Inspire and motivate a group through the sharing of personal experience

Pratique


Aims

The purpose of this method is to inspire the group by having one or more people tell a real-life story related to a topic that is important to participants. By using embodied narrative, this exercise feeds the organisation’s culture as it allows knowledge or values to be passed on and appropriated through emotion and empathy.

First-person storytelling is a way to reconnect with the ancestral tradition of storytelling. A poetic bond of transmission is forged between the members of the audience and the narrator, with his or her story becoming, in a way, our own.

Instructions

Time needed: 40 to 60 minutes

Materials:

Download the harvest form

As a facilitator, you work beforehand with the people telling their inspiring stories so as to ensure they share their experience and not give a presentation: the first person must be used and no PowerPoint allowed!

Prepare Your Storytellers

The people sharing their life experiences at these “inspiring tables” can be managers, colleagues, experts, leaders, entrepreneurs, artists, innovators, etc.

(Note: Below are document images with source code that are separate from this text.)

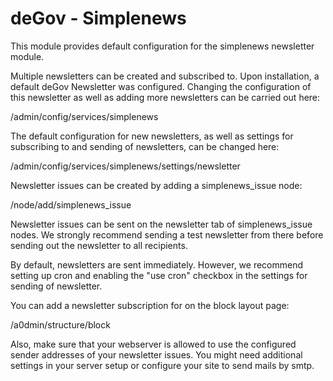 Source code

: # deGov - Simplenews

This module provides default configuration for the simplenews newsletter module.

Multiple newsletters can be created and subscribed to. Upon installation,
a default deGov Newsletter was configured. Changing the configuration of this
newsletter as well as adding more newsletters can be carried out here:

/admin/config/services/simplenews

The default configuration for new newsletters, as well as settings for subscribing to
and sending of newsletters, can be changed here: 

/admin/config/services/simplenews/settings/newsletter

Newsletter issues can be created by adding a simplenews_issue node:

/node/add/simplenews_issue

Newsletter issues can be sent on the newsletter tab of simplenews_issue nodes. We strongly
recommend sending a test newsletter from there before sending out the newsletter to all
recipients.

By default, newsletters are sent immediately. However, we recommend setting up cron and
enabling the "use cron" checkbox in the settings for sending of newsletter.

You can add a newsletter subscription for on the block layout page:
 
/a0dmin/structure/block

Also, make sure that your webserver is allowed to use the configured sender addresses
of your newsletter issues. You might need additional settings in your server setup or
configure your site to send mails by smtp.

The profile of the people sharing depends on what you want to inspire. Here is the outline you can give them to help them in preparing to share their experience:

  1. The environment: where is your story set, who are the main characters and what is their situation at the beginning of the story?
  2. Key Points:
  1. Finally, remind them to pay attention to the pace of storytelling, i.e. to identify beforehand which parts to expand on and where to move more quickly.

Key Steps

Each person sharing their experience sits in one of the previously prepared conversation spaces. Participants then join them. When there are no more chairs, there is no room: a natural invitation to choose another person to share their story.

  1. Story Sharing (12 minutes)
    Before giving the floor to the people sharing, you tell participants that they cannot interrupt while someone is sharing. You can, however, encourage them to write down their questions and what surprised them.
  2. Discussion (15 to 20 minutes)
    You invite participants to ask questions and share their comments with the people who have told their stories.

The last 5 minutes of this time are devoted to noting down the key points to remember from the discussions. To do this, you invite participants to complete the harvest canvas.

  1. Debrief
    The sequence may end with the following question to the whole group:
    “What are the main themes/actions/ideas that emerged from this time of inspiration?”. This question is for both the people who shared and the participants.